Distaff - Hands Moving, Time Thinking Thoughts (2016)

The Swedish artist Helen Svensson and I explored a sheep farm on the island Öland in Sweden. We mapped its history and its cultural and natural surroundings by working with years' worth of dirty wool stored around the property. I created an over-sized anchor-like spindle from materials found on the farm and used it in a performance to spin a cable like yarn. The spindle with its yarn, piles of wool, old mysterious objects from the farm, and a drawing, made up my part of the exhibition, Distaff - Hands Moving, Time Thinking Thoughts, that was exhibited in the gallery housed on the farm. The exhibition, organized/curated by Swedish curator/artist, Johanna Karlin, was up for several months, allowing the weather, other artists and the sheep themselves to slowly modify the installation.



Distaff - Hands Moving, Time Thinking Thoughts

At the Haglerum Konstrum Annex, in the little cottage where Lydia and Selma lead their lives in the nineteenth century, Helen Svensson and Lisa Jevbratt are exhibiting process-oriented installations.

The work visualizes hands moving continuously in a steady flow. Teasing and fluffing the wool with intensive short movements, spinning it with longer and slower. The focused cleaning and the meditative regularity of spinning. Euphoria of the fluffed wool and the finished ball of yarn.

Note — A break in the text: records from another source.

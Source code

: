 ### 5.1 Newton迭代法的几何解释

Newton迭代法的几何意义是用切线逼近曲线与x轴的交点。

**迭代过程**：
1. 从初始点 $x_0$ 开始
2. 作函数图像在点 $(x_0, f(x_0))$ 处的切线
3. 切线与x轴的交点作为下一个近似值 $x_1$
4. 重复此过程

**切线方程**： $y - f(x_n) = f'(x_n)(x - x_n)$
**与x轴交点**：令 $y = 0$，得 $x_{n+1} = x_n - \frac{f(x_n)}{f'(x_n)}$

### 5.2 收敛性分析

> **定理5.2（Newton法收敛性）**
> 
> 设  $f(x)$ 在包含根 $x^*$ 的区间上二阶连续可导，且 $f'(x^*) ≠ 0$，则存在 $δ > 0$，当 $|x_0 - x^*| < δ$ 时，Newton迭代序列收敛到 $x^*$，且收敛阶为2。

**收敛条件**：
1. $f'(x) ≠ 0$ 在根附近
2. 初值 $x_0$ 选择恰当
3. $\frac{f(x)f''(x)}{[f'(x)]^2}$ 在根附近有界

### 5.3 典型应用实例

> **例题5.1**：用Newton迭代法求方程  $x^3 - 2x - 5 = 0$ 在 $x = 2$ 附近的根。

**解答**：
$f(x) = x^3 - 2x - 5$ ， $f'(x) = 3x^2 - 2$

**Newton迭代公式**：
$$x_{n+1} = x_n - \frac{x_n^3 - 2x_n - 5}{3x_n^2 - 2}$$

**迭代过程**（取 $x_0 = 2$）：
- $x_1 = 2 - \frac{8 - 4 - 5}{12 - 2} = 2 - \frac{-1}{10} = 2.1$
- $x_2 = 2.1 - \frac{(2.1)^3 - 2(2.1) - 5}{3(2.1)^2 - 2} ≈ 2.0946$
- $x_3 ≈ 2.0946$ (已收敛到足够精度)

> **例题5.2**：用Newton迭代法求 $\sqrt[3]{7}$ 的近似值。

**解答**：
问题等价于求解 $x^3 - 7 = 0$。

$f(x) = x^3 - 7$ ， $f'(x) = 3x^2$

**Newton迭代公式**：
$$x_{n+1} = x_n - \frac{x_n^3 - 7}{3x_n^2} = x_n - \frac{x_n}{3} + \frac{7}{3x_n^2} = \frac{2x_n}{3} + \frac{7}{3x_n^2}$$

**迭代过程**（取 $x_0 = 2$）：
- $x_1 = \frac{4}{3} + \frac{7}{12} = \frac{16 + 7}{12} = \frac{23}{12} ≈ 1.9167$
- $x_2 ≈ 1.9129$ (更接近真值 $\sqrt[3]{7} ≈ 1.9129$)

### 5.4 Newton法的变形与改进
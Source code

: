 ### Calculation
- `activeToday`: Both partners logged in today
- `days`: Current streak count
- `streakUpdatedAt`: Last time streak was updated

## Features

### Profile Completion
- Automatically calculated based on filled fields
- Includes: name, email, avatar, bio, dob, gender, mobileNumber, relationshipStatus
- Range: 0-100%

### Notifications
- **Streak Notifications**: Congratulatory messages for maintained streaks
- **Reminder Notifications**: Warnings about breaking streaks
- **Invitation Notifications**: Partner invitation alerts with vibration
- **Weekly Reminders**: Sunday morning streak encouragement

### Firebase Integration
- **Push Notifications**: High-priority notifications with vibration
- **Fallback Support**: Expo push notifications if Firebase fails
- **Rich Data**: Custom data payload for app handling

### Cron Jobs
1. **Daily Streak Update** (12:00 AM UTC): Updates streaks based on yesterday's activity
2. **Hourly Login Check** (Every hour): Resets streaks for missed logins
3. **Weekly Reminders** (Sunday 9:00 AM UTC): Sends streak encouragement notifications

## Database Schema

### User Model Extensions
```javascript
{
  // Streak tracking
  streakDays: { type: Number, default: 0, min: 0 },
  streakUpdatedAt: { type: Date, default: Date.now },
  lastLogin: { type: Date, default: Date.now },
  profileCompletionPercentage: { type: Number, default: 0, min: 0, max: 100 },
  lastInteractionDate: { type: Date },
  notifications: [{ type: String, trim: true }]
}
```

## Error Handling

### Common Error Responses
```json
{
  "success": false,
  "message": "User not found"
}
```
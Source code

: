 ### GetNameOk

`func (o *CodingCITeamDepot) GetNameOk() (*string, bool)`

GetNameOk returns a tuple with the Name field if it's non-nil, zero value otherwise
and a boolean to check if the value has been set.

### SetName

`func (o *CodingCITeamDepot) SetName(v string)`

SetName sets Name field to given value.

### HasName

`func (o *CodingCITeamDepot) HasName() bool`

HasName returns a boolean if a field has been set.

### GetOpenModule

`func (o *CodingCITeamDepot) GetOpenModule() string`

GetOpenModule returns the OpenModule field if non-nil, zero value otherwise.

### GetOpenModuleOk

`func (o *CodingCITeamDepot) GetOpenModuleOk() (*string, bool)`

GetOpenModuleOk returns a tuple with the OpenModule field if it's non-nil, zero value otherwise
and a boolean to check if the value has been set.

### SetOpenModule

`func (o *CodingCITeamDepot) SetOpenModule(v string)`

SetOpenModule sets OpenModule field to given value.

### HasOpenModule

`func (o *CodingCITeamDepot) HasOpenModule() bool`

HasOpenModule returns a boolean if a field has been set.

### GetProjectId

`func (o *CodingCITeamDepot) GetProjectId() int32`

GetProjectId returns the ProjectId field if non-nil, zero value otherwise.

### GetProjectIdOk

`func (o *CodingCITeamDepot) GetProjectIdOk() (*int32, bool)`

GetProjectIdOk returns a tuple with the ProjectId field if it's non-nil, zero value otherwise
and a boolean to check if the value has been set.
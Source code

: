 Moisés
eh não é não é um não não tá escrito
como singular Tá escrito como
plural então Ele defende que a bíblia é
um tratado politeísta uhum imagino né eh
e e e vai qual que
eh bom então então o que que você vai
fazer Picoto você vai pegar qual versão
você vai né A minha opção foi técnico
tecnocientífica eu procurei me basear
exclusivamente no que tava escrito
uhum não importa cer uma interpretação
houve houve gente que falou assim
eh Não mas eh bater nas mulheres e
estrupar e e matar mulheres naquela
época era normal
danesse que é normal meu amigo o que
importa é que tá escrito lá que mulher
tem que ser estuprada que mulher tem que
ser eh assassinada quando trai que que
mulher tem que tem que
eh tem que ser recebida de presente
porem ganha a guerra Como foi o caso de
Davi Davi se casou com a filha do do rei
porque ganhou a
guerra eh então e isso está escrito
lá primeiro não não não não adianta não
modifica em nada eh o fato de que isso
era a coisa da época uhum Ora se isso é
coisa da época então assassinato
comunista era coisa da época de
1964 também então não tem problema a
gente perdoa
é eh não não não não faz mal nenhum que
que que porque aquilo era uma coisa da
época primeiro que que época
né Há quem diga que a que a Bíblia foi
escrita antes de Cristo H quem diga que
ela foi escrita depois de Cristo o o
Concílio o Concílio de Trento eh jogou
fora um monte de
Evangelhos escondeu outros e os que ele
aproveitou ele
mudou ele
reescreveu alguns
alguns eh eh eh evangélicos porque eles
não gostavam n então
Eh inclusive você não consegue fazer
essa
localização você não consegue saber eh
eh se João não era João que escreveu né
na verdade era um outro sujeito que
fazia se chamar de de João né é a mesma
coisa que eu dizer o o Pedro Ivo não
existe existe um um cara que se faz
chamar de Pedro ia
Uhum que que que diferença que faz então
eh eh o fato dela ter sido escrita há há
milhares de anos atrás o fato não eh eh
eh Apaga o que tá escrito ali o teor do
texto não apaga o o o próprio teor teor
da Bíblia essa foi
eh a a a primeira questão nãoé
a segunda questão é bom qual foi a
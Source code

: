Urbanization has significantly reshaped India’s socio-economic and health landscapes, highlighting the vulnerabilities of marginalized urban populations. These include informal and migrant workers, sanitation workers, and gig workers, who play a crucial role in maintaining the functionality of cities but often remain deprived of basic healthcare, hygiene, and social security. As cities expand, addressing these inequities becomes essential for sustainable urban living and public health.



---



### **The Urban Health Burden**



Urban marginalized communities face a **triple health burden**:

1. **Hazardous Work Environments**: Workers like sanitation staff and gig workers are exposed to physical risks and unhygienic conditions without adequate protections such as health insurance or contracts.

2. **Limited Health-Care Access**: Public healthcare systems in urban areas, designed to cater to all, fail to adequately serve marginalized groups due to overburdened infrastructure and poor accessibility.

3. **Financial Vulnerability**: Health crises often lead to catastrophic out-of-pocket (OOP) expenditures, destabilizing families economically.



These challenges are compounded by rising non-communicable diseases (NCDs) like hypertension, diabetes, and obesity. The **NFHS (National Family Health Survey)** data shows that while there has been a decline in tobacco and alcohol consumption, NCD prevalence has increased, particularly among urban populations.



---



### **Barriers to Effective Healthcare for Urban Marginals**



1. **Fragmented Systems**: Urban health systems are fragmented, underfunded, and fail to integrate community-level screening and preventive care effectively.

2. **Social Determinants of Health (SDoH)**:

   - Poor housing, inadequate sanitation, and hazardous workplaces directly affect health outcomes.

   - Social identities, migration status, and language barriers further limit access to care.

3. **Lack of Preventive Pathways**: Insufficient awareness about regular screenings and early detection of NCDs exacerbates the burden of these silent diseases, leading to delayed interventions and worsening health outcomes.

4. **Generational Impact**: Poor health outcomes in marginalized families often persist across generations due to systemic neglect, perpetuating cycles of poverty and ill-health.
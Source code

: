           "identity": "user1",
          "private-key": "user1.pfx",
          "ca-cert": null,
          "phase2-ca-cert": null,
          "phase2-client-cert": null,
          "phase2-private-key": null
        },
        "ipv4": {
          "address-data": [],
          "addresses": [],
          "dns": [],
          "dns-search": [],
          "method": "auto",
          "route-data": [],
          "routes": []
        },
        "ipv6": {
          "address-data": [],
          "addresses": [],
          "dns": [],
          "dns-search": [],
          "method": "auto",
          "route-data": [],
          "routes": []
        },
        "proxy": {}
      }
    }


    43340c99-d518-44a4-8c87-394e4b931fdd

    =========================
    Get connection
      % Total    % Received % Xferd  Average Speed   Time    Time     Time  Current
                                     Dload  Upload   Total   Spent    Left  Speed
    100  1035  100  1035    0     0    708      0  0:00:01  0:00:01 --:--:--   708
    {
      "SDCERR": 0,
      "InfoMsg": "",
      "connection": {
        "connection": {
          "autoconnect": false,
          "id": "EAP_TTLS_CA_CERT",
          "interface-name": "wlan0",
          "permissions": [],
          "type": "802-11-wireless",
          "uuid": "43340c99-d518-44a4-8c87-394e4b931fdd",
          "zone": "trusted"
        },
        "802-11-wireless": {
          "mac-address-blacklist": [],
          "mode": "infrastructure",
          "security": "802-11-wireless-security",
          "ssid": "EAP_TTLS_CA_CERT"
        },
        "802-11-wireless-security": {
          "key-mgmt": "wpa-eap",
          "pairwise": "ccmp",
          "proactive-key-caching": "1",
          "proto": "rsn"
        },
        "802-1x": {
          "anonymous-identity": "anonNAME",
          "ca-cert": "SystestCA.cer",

Simultaneously a pause, an act of reverence, in a chain of events where everyone does their part, preparing for someone else, and then hand it over. Giving support: sheep to shepherd, cleaner to carder, spinner to weaver. Mother to daughter.

Then there is Frigg, Odin's wife, who is spinning the clouds and our destinies, not revealing them, but allowing us a glimpse.

Lisa Jevbratt

Double Helix

A simple anchor-like spindle - an oversized DIY project - is used to spin and ply a yarn. Draft, twist, draft, twist, around and around like a dancing dervish. A circular motion stretched in time. A meditative repetition, a mantra.

The resulting form, the double helix, mirrors the structure of our DNA and the shape of an awakening Kundalini.

Helen Svensson

Every Day

An object of raw wool placed on a table in the middle of the room. Teased wool is organized in a group forming an irregular shape. With a controlled process one structure is disintegrated, the movement of the hand is cleaning, teasing and fluffing the fibers and transform it into a new homogenous fluffy structure.

Partition

Seven drawings illustrate simple movements

The exhibition is curated by Johanna Karlin and has received materials and support from her and Staffan Lindqvist, and the University of California Santa Barbara.